### TASK OBJECTIVE
Starting at the line containing "- Next.js: https://nextjs.org/" and ending at the line containing "- [Learn Next.js](https://nextjs.org/learn)", print every line of the material below exactly, both ends included, and stop there.

### GIVEN DATA
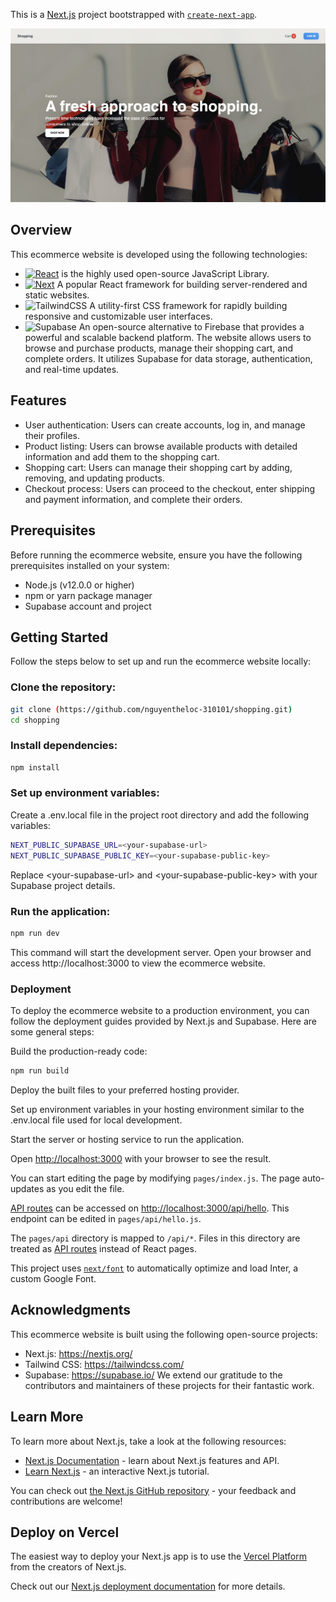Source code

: This is a [Next.js](https://nextjs.org/) project bootstrapped with [`create-next-app`](https://github.com/vercel/next.js/tree/canary/packages/create-next-app).

![Image](public/images/ecommerce.png)

## Overview
This ecommerce website is developed using the following technologies:

* [![React][React.js]][React-url] is the highly used open-source JavaScript Library.
* [![Next][Next.js]][Next-url] A popular React framework for building server-rendered and static websites.
* ![TailwindCSS](https://img.shields.io/badge/tailwindcss-%2338B2AC.svg?style=for-the-badge&logo=tailwind-css&logoColor=white) A utility-first CSS framework for rapidly building responsive and customizable user interfaces.
* ![Supabase](https://img.shields.io/badge/Supabase-3ECF8E?style=for-the-badge&logo=supabase&logoColor=white) An open-source alternative to Firebase that provides a powerful and scalable backend platform.
The website allows users to browse and purchase products, manage their shopping cart, and complete orders. It utilizes Supabase for data storage, authentication, and real-time updates.

## Features
- User authentication: Users can create accounts, log in, and manage their profiles.
- Product listing: Users can browse available products with detailed information and add them to the shopping cart.
- Shopping cart: Users can manage their shopping cart by adding, removing, and updating products.
- Checkout process: Users can proceed to the checkout, enter shipping and payment information, and complete their orders.

## Prerequisites
Before running the ecommerce website, ensure you have the following prerequisites installed on your system:

- Node.js (v12.0.0 or higher)
- npm or yarn package manager
- Supabase account and project

## Getting Started
Follow the steps below to set up and run the ecommerce website locally:

### Clone the repository:

```bash
git clone (https://github.com/nguyentheloc-310101/shopping.git)
cd shopping
```

### Install dependencies:
```bash
npm install
```

### Set up environment variables:
Create a .env.local file in the project root directory and add the following variables:
```bash
NEXT_PUBLIC_SUPABASE_URL=<your-supabase-url>
NEXT_PUBLIC_SUPABASE_PUBLIC_KEY=<your-supabase-public-key>
```

Replace \<your-supabase-url\> and \<your-supabase-public-key\> with your Supabase project details.

### Run the application:
```bash
npm run dev
```
This command will start the development server. Open your browser and access http://localhost:3000 to view the ecommerce website.

### Deployment
To deploy the ecommerce website to a production environment, you can follow the deployment guides provided by Next.js and Supabase. Here are some general steps:

Build the production-ready code:

```bash
npm run build
```
Deploy the built files to your preferred hosting provider.

Set up environment variables in your hosting environment similar to the .env.local file used for local development.

Start the server or hosting service to run the application.

Open [http://localhost:3000](http://localhost:3000) with your browser to see the result.

You can start editing the page by modifying `pages/index.js`. The page auto-updates as you edit the file.

[API routes](https://nextjs.org/docs/api-routes/introduction) can be accessed on [http://localhost:3000/api/hello](http://localhost:3000/api/hello). This endpoint can be edited in `pages/api/hello.js`.

The `pages/api` directory is mapped to `/api/*`. Files in this directory are treated as [API routes](https://nextjs.org/docs/api-routes/introduction) instead of React pages.

This project uses [`next/font`](https://nextjs.org/docs/basic-features/font-optimization) to automatically optimize and load Inter, a custom Google Font.

## Acknowledgments
This ecommerce website is built using the following open-source projects:

- Next.js: https://nextjs.org/
- Tailwind CSS: https://tailwindcss.com/
- Supabase: https://supabase.io/
We extend our gratitude to the contributors and maintainers of these projects for their fantastic work.



## Learn More

To learn more about Next.js, take a look at the following resources:

- [Next.js Documentation](https://nextjs.org/docs) - learn about Next.js features and API.
- [Learn Next.js](https://nextjs.org/learn) - an interactive Next.js tutorial.

You can check out [the Next.js GitHub repository](https://github.com/vercel/next.js/) - your feedback and contributions are welcome!

## Deploy on Vercel

The easiest way to deploy your Next.js app is to use the [Vercel Platform](https://vercel.com/new?utm_medium=default-template&filter=next.js&utm_source=create-next-app&utm_campaign=create-next-app-readme) from the creators of Next.js.

Check out our [Next.js deployment documentation](https://nextjs.org/docs/deployment) for more details.

[Next.js]: https://img.shields.io/badge/next.js-000000?style=for-the-badge&logo=nextdotjs&logoColor=white
[Next-url]: https://nextjs.org/
[React.js]: https://img.shields.io/badge/React-20232A?style=for-the-badge&logo=react&logoColor=61DAFB
[React-url]: https://reactjs.org/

### REPLY TO THE TASK
- Next.js: https://nextjs.org/
- Tailwind CSS: https://tailwindcss.com/
- Supabase: https://supabase.io/
We extend our gratitude to the contributors and maintainers of these projects for their fantastic work.



## Learn More

To learn more about Next.js, take a look at the following resources:

- [Next.js Documentation](https://nextjs.org/docs) - learn about Next.js features and API.
- [Learn Next.js](https://nextjs.org/learn) - an interactive Next.js tutorial.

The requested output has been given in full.